Example: equal frequencies of men and women

For example, to test the hypothesis that a random sample of 100 people has been drawn from a population in which men and women are equal in frequency, the observed number of men and women would be compared to the theoretical frequencies of 50 men and 50 women. If there were 44 men in the sample and 56 women, then

\chi ^{2}={(44-50)^{2} \over 50}+{(56-50)^{2} \over 50}=1.44

If the null hypothesis is true (i.e., men and women are chosen with equal probability in the sample), the test statistic will be drawn from a chi-square distribution with one degree of freedom. Though one might expect two degrees of freedom (one each for the men and women), we must take into account that the total number of men and women is constrained (100), and thus there is only one degree of freedom (2 − 1). In other words, if the male count is known the female count is determined, and vice versa.

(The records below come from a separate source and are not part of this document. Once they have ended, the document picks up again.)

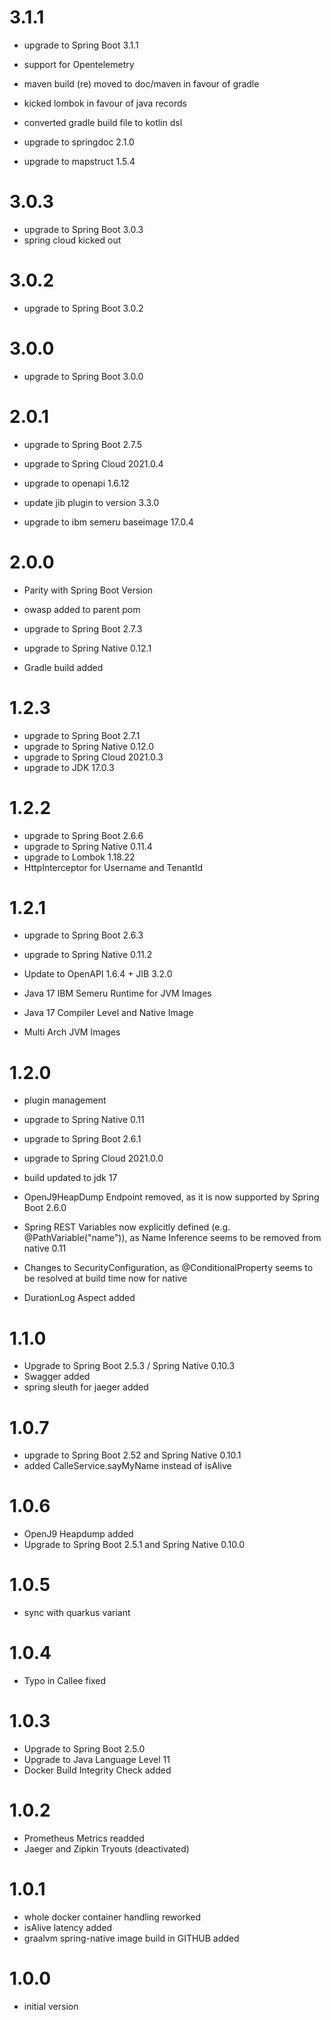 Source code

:# 3.1.1
- upgrade to Spring Boot 3.1.1
- support for Opentelemetry
- maven build (re) moved to doc/maven in favour of gradle
- kicked lombok in favour of java records
- converted gradle build file to kotlin dsl

- upgrade to springdoc 2.1.0
- upgrade to mapstruct 1.5.4

# 3.0.3
- upgrade to Spring Boot 3.0.3
- spring cloud kicked out

# 3.0.2
- upgrade to Spring Boot 3.0.2

# 3.0.0
- upgrade to Spring Boot 3.0.0

# 2.0.1
- upgrade to Spring Boot 2.7.5
- upgrade to Spring Cloud 2021.0.4
- upgrade to openapi 1.6.12

- update jib plugin to version 3.3.0
- upgrade to ibm semeru baseimage 17.0.4

# 2.0.0
- Parity with Spring Boot Version

- owasp added to parent pom
- upgrade to Spring Boot 2.7.3
- upgrade to Spring Native 0.12.1

- Gradle build added

# 1.2.3
- upgrade to Spring Boot 2.7.1   
- upgrade to Spring Native 0.12.0
- upgrade to Spring Cloud 2021.0.3
- upgrade to JDK 17.0.3

# 1.2.2
- upgrade to Spring Boot 2.6.6
- upgrade to Spring Native 0.11.4
- upgrade to Lombok 1.18.22
- HttpInterceptor for Username and TenantId

# 1.2.1
- upgrade to Spring Boot 2.6.3
- upgrade to Spring Native 0.11.2
- Update to OpenAPI 1.6.4 + JIB 3.2.0

- Java 17 IBM Semeru Runtime for JVM Images
- Java 17 Compiler Level and Native Image
- Multi Arch JVM Images

# 1.2.0
- plugin management
- upgrade to Spring Native 0.11
- upgrade to Spring Boot 2.6.1
- upgrade to Spring Cloud 2021.0.0
- build updated to jdk 17

- OpenJ9HeapDump Endpoint removed, as it is now supported by Spring Boot 2.6.0                               

- Spring REST Variables now explicitly defined (e.g. @PathVariable("name")), as Name Inference seems to be removed from native 0.11
- Changes to SecurityConfiguration, as @ConditionalProperty seems to be resolved at build time now for native
- DurationLog Aspect added    

# 1.1.0
- Upgrade to Spring Boot 2.5.3 / Spring Native 0.10.3
- Swagger added
- spring sleuth for jaeger added

# 1.0.7
- upgrade to Spring Boot 2.52 and Spring Native 0.10.1
- added CalleService.sayMyName instead of isAlive

# 1.0.6
- OpenJ9 Heapdump added
- Upgrade to Spring Boot 2.5.1 and Spring Native 0.10.0

# 1.0.5
- sync with quarkus variant

# 1.0.4
- Typo in Callee fixed

# 1.0.3
- Upgrade to Spring Boot 2.5.0
- Upgrade to Java Language Level 11 
- Docker Build Integrity Check added

# 1.0.2
- Prometheus Metrics readded 
- Jaeger and Zipkin Tryouts (deactivated)

# 1.0.1
- whole docker container handling reworked
- isAlive latency added
- graalvm spring-native image build in GITHUB added 

# 1.0.0
- initial version
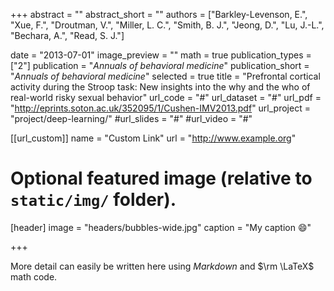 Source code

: +++
abstract = ""
abstract_short = ""
authors = ["Barkley-Levenson, E.", "Xue, F.", "Droutman, V.", "Miller, L. C.", "Smith, B. J.", "Jeong, D.", "Lu, J.-L.", "Bechara, A.",  "Read, S. J."]

date = "2013-07-01"
image_preview = ""
math = true
publication_types = ["2"]
publication = "*Annuals of behavioral medicine*"
publication_short = "*Annuals of behavioral medicine*"
selected = true
title = "Prefrontal cortical activity during the Stroop task: New insights into the why and the who of real-world risky sexual behavior"
url_code = "#"
url_dataset = "#"
url_pdf = "http://eprints.soton.ac.uk/352095/1/Cushen-IMV2013.pdf"
url_project = "project/deep-learning/"
#url_slides = "#"
#url_video = "#"

[[url_custom]]
name = "Custom Link"
url = "http://www.example.org"

# Optional featured image (relative to `static/img/` folder).
[header]
image = "headers/bubbles-wide.jpg"
caption = "My caption :smile:"

+++

More detail can easily be written here using *Markdown* and $\rm \LaTeX$ math code.
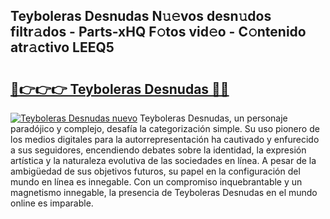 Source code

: ## Teyboleras Desnudas N𝚞𝚎vos desn𝚞dos filtr𝚊dos - Parts-xHQ F𝚘tos vid𝚎o - C𝚘ntenido atr𝚊ctivo LEEQ5

# <h2><a href="http://mb60h7.tromn.icu/?c=Teyboleras+Desnudas">🔗👉👉👉 Teyboleras Desnudas 🔗🔗</a></h2>

[![Teyboleras Desnudas nuevo](https://i.imgur.com/pEAQMta.gif)](http://mb60h7.tromn.icu/?c=Teyboleras+Desnudas)
Teyboleras Desnudas, un personaje paradójico y complejo, desafía la categorización simple. Su uso pionero de los medios digitales para la autorrepresentación ha cautivado y enfurecido a sus seguidores, encendiendo debates sobre la identidad, la expresión artística y la naturaleza evolutiva de las sociedades en línea. A pesar de la ambigüedad de sus objetivos futuros, su papel en la configuración del mundo en línea es innegable. Con un compromiso inquebrantable y un magnetismo innegable, la presencia de Teyboleras Desnudas en el mundo online es imparable.
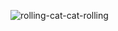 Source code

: ![rolling-cat-cat-rolling](https://user-images.githubusercontent.com/74285642/168723620-f608fc9b-a8cd-4afe-9d5a-7ccd58634edf.gif)
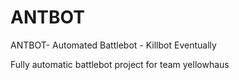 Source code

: # ANTBOT
ANTBOT- Automated Battlebot - Killbot Eventually

Fully automatic battlebot project for team yellowhaus
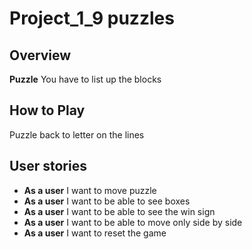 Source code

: # Project_1_9 puzzles

## Overview

**Puzzle** You have to list up the blocks

## How to Play

Puzzle back to letter on the lines 

## User stories

* **As a user** I want to move puzzle
* **As a user** I want to be able to see boxes
* **As a user** I want to be able to see the win sign
* **As a user** I want to be able to move only side by side
* **As a user** I want to reset the game 



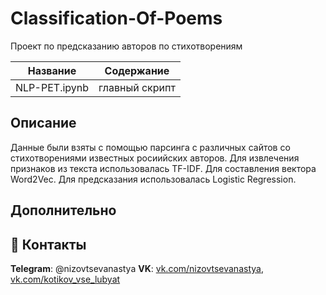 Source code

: # Classification-Of-Poems
Проект по предсказанию авторов по стихотворениям                           

Название                                   | Содержание
-------------------------------------------|----------------------
 NLP-PET.ipynb                             | главный скрипт


##                                                                    Описание

Данные были взяты с помощью парсинга с различных сайтов со стихотворениями известных росиийских авторов. Для извлечения признаков из текста использовалась TF-IDF. Для составления вектора Word2Vec. Для предсказания использовалась Logistic Regression.

##                                                                    Дополнительно

## :paw_prints: Контакты

**Telegram**: @nizovtsevanastya
**VK**: [vk.com/nizovtsevanastya](https://vk.com/nizovtsevanastya), [vk.com/kotikov_vse_lubyat](https://m.vk.com/kotikov_vse_lubyat)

Consultation of the chi-square distribution for 1 degree of freedom shows that the probability of observing this difference (or a more extreme difference than this) if men and women are equally numerous in the population is approximately 0.23. This probability is higher than conventional criteria for statistical significance (.001-.05), so normally we would not reject the null hypothesis that the number of men in the population is the same as the number of women (i.e. we would consider our sample within the range of what we'd expect for a 50/50 male/female ratio.)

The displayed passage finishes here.